What it's for
Some jobs are easier to show than describe. A roof with three slates missing and a cracked lead flashing. A garden with a tired patio, broken fence, overgrown borders. A bathroom with an old suite, cracked grout, and a suspiciously black ceiling. Typing all that out takes a paragraph per issue. A few photos make it obvious in a glance, and the app turns it into a priced quote.
Best for repair work, storm damage, and anything with strong visual signals. Roofers, landscapers, plumbers on leak calls, and sparks quoting board changes get the most out of it.
What the app reads
Each photo gets analysed and the app extracts:
- Materials and fittings. Tile type, boiler brand, CU layout, fence style.
- Damage and condition. Missing tiles, corroded pipework, rotten timber.
- Rough quantities. Square metres of tiling, linear metres of fencing.
- Access notes. Scaffold needed, restricted loft, awkward pipe runs.
You see the extracted scope in plain English, edit anything that's off, and the pricing engine builds the line items.
Tips for better photo quotes
- Wide and close shots. A wide context shot plus close detail beats five photos from the same distance.
- Include something for scale. A hand, a coin, a tape. Helps the app work out area.
- Show the hidden bits. Access to the boiler, under the sink, in the loft. That's usually where the labour hides.
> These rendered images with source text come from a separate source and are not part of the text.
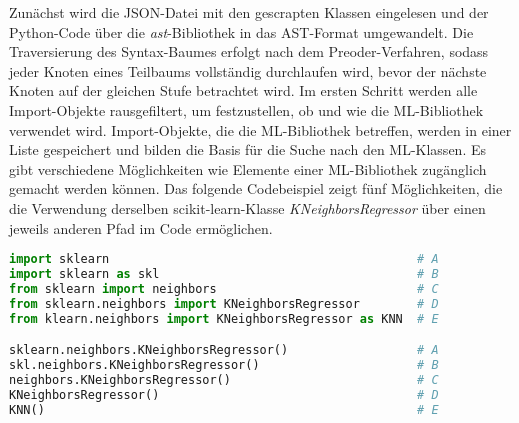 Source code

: \documentclass[german,bachelor]{swsLeipzig}
\begin{document}
Zunächst wird die JSON-Datei mit den gescrapten Klassen eingelesen und der Python-Code über die \textit{ast}-Bibliothek in das AST-Format umgewandelt.
Die Traversierung des Syntax-Baumes erfolgt nach dem Preoder-Verfahren, sodass jeder Knoten eines Teilbaums vollständig
durchlaufen wird, bevor der nächste Knoten auf der gleichen Stufe betrachtet wird.
Im ersten Schritt werden alle Import-Objekte rausgefiltert, um festzustellen, ob und wie die ML-Bibliothek verwendet wird.
Import-Objekte, die die ML-Bibliothek betreffen, werden in einer Liste gespeichert und bilden die Basis für die Suche nach
den ML-Klassen.
Es gibt verschiedene Möglichkeiten wie Elemente einer ML-Bibliothek zugänglich gemacht werden können.
Das folgende Codebeispiel zeigt fünf Möglichkeiten, die die Verwendung derselben scikit-learn-Klasse \textit{KNeighborsRegressor}
über einen jeweils anderen Pfad im Code ermöglichen. \\

\begin{lstlisting}[language=Python, frame=single, basicstyle=\small]
import sklearn                                           # A
import sklearn as skl                                    # B
from sklearn import neighbors                            # C
from sklearn.neighbors import KNeighborsRegressor        # D
from klearn.neighbors import KNeighborsRegressor as KNN  # E

sklearn.neighbors.KNeighborsRegressor()                  # A
skl.neighbors.KNeighborsRegressor()                      # B
neighbors.KNeighborsRegressor()                          # C
KNeighborsRegressor()                                    # D
KNN()                                                    # E
\end{lstlisting}
\
\end{document}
- Add a voice or text note. For anything the photos won't show, age of system, flow pressure, what the customer wants.
Insurance claim work
Roofers and general builders use photo-to-quote a lot for storm damage, leak repairs, and building insurance claims. The itemised format with descriptions of each damaged element is what loss adjusters ask for, and the customer can forward the PDF to their insurer with the photos attached.